*PROBLEM TO WORK ON*
Run through the data and copy out every line that mentions the word "println".

*PROVIDED ENTRIES*
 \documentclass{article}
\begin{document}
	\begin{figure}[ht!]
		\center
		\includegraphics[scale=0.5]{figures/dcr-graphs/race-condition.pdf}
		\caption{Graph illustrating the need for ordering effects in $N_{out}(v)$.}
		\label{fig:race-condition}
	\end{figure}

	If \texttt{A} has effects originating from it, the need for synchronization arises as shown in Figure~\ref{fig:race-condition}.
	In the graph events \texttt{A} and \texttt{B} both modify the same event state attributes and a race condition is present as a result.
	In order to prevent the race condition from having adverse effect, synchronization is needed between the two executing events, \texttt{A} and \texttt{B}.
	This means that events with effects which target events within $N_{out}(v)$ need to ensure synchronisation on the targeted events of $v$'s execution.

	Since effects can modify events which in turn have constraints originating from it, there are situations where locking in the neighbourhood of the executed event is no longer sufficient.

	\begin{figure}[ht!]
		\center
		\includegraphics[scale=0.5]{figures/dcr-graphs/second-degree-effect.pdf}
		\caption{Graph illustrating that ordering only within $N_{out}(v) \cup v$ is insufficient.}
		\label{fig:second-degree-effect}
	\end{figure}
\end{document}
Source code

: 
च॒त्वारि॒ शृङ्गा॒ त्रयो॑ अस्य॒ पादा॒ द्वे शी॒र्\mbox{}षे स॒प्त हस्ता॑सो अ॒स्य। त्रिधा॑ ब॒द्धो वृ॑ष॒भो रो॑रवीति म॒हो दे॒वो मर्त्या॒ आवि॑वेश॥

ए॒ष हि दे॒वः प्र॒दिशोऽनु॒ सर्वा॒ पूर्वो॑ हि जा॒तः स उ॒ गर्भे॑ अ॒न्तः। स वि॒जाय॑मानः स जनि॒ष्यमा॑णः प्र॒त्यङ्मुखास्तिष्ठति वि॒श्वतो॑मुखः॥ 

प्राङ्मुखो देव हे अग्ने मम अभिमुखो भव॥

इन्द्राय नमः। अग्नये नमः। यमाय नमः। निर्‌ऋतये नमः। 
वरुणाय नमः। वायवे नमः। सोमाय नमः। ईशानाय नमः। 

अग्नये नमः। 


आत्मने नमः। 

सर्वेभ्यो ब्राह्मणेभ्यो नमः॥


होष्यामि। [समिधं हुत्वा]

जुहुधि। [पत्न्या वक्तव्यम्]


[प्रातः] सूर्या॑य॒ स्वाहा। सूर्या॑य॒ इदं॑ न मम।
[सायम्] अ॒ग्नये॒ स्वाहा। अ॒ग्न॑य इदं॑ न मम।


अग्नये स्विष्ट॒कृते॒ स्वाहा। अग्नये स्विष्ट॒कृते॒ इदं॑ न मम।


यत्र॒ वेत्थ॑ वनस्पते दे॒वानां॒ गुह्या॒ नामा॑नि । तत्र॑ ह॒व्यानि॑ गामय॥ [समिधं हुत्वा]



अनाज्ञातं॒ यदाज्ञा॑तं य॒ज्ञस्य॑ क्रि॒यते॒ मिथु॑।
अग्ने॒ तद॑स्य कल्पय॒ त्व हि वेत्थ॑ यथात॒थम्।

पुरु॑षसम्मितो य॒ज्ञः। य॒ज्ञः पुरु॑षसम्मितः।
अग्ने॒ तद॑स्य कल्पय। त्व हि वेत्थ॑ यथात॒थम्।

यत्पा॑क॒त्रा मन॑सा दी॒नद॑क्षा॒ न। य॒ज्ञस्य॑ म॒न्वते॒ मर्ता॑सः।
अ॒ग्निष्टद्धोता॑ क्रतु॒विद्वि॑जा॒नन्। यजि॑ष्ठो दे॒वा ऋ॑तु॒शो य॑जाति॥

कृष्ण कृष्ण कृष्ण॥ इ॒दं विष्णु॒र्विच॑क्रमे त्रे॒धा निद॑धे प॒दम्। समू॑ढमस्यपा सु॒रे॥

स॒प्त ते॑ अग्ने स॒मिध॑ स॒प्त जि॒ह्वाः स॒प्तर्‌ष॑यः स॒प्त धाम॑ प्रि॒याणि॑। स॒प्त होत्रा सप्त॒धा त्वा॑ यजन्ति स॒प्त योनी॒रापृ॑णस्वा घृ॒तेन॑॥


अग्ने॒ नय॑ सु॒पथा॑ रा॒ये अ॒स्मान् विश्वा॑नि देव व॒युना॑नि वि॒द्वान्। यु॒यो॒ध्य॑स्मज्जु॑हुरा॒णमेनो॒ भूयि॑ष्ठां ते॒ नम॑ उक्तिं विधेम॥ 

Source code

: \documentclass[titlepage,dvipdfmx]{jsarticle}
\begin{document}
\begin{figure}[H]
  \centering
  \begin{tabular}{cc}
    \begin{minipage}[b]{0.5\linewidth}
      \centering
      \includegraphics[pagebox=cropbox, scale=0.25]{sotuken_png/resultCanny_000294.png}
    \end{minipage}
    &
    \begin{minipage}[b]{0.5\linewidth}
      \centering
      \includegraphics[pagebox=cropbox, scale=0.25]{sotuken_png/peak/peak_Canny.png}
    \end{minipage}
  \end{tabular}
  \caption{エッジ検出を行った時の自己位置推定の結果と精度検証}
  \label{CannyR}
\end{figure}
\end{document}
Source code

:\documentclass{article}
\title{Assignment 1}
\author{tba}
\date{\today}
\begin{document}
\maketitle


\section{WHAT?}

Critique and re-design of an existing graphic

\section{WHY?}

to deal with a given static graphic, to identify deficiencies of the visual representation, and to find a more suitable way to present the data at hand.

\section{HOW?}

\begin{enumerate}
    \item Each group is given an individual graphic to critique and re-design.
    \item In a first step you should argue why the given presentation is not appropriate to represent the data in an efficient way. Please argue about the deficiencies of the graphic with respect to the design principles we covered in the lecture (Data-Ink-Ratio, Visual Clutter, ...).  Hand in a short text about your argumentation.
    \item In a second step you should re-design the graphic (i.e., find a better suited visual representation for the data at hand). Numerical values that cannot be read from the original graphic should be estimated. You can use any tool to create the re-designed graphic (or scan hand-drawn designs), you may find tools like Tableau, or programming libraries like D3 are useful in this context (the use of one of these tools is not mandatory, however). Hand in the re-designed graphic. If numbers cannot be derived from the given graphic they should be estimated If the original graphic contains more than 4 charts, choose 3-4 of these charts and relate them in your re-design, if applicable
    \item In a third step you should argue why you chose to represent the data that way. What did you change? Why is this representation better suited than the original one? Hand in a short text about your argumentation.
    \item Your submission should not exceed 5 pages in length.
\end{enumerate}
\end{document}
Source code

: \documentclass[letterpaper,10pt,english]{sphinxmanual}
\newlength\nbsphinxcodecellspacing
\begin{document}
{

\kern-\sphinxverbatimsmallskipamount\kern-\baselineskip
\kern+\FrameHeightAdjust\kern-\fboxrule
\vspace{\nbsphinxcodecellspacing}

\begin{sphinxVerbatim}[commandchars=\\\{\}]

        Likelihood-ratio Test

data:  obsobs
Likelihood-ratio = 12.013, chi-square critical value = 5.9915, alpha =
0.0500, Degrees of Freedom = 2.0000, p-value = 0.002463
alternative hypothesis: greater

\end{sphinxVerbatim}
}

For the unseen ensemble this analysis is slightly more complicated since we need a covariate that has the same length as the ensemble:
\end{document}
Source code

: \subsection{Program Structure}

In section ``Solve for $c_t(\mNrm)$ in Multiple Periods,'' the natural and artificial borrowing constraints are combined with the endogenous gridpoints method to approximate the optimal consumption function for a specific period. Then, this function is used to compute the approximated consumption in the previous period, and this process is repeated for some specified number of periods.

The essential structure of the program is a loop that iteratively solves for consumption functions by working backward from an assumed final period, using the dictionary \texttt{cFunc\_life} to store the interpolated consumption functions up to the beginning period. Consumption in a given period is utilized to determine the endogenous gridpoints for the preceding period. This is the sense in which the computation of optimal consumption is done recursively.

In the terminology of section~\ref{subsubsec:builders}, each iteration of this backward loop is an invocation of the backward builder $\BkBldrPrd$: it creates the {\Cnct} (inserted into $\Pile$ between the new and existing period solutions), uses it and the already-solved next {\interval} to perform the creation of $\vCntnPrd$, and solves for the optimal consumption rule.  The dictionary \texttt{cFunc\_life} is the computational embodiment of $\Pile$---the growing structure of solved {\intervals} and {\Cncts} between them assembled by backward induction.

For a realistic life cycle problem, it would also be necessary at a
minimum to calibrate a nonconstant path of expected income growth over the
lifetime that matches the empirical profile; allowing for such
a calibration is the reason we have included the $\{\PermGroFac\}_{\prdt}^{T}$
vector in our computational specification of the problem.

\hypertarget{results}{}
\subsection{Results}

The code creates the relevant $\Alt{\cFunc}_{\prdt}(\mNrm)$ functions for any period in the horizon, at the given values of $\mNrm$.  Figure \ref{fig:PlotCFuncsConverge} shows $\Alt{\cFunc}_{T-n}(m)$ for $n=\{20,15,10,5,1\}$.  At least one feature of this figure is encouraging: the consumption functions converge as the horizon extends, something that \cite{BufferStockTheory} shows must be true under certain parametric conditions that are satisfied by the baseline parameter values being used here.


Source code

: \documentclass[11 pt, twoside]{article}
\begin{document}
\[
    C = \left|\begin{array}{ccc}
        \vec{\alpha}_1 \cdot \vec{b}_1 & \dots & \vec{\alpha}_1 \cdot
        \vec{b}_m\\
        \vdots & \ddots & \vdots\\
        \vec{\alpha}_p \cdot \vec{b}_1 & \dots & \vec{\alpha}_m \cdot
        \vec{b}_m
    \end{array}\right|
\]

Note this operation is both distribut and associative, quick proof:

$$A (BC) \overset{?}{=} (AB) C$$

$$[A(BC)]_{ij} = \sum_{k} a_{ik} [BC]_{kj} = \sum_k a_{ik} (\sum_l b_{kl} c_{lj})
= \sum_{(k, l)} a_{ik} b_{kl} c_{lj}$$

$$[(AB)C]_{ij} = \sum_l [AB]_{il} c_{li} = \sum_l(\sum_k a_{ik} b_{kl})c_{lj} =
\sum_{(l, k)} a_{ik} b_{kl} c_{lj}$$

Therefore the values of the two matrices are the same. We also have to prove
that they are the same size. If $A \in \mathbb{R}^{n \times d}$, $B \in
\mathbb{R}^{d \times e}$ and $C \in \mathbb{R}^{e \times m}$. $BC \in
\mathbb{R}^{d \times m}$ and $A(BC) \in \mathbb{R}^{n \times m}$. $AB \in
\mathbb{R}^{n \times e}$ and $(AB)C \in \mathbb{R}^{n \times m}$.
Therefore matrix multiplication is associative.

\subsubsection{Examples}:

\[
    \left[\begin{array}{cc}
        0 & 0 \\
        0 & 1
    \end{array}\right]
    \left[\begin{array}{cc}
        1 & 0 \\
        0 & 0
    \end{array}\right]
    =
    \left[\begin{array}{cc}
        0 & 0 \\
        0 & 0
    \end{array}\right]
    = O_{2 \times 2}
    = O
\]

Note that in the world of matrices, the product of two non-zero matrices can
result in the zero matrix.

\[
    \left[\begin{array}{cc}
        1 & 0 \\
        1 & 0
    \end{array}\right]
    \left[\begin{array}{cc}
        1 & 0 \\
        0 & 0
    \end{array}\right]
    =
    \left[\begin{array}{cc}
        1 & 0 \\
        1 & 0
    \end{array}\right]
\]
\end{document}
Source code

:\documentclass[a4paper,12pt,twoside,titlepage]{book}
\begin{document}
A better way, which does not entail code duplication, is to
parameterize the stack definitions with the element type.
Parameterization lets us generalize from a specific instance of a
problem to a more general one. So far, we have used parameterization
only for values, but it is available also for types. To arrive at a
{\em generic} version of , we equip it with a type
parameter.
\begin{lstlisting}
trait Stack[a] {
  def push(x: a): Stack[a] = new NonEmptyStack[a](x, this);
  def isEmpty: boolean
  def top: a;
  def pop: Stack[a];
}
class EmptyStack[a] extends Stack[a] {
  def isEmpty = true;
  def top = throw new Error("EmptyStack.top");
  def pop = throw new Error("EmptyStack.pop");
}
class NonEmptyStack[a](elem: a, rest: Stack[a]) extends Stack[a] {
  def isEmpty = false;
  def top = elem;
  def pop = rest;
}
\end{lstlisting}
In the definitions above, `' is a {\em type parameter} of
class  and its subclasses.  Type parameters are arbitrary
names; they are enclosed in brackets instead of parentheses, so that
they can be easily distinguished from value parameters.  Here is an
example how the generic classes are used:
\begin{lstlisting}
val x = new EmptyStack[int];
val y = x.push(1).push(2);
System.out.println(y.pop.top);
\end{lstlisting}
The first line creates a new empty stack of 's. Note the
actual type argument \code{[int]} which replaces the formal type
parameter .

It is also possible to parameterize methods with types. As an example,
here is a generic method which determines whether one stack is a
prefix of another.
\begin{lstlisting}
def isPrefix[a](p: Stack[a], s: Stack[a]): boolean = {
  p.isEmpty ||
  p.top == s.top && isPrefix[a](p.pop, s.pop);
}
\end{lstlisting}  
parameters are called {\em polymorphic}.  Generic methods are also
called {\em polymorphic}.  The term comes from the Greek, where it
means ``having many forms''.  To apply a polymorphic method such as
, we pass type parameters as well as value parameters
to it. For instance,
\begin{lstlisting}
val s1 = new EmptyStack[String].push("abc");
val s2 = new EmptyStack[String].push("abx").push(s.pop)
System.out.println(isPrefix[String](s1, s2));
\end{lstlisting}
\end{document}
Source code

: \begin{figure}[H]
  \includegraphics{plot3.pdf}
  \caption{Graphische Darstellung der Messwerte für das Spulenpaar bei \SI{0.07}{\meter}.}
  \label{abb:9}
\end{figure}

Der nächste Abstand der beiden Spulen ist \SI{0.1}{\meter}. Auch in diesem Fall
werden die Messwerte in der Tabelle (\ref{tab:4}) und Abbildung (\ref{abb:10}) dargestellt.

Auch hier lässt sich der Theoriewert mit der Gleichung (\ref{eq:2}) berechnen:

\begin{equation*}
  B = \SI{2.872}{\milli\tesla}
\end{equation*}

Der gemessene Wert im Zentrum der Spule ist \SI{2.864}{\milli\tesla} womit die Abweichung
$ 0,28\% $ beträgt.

*RESPONSE BELOW*
System.out.println(y.pop.top);
System.out.println(isPrefix[String](s1, s2));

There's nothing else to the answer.